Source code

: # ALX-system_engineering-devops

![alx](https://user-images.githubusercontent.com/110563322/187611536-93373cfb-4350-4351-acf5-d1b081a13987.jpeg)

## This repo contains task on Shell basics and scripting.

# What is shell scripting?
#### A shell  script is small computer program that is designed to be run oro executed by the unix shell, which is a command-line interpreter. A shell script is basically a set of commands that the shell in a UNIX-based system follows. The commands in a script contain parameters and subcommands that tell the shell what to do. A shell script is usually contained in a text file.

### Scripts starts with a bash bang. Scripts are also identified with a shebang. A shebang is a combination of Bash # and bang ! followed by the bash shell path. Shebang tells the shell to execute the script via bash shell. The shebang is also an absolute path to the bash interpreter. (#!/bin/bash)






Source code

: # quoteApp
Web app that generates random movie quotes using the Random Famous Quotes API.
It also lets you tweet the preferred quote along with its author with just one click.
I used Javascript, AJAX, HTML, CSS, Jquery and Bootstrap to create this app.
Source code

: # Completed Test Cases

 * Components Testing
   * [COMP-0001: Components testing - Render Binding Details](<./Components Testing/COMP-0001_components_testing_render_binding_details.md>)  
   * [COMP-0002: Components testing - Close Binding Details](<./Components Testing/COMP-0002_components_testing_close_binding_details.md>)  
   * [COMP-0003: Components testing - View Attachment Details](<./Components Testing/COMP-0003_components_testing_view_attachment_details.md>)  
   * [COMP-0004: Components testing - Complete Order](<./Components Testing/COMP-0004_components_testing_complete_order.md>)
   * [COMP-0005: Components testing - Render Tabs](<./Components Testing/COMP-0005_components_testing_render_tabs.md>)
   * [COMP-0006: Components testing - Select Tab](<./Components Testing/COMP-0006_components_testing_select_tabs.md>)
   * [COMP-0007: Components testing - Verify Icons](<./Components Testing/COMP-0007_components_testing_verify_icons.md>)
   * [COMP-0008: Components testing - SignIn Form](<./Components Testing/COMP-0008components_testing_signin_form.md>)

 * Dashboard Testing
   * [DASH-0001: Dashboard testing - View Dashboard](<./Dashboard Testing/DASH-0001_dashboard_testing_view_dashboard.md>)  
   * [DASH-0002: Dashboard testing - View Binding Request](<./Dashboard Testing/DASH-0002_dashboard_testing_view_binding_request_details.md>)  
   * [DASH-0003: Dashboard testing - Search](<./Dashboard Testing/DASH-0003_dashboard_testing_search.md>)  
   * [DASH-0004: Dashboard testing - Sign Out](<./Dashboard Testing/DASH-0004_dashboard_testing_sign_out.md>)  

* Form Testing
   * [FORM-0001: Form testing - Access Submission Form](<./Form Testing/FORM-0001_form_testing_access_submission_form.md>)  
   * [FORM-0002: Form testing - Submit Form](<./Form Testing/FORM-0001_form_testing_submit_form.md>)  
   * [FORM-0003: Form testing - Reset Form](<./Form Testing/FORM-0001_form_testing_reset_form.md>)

** To do **
Reproduce every line above that contains the string "Form".

** Answer space **
   * [COMP-0008: Components testing - SignIn Form](<./Components Testing/COMP-0008components_testing_signin_form.md>)
* Form Testing
   * [FORM-0001: Form testing - Access Submission Form](<./Form Testing/FORM-0001_form_testing_access_submission_form.md>)  
   * [FORM-0002: Form testing - Submit Form](<./Form Testing/FORM-0001_form_testing_submit_form.md>)  
   * [FORM-0003: Form testing - Reset Form](<./Form Testing/FORM-0001_form_testing_reset_form.md>)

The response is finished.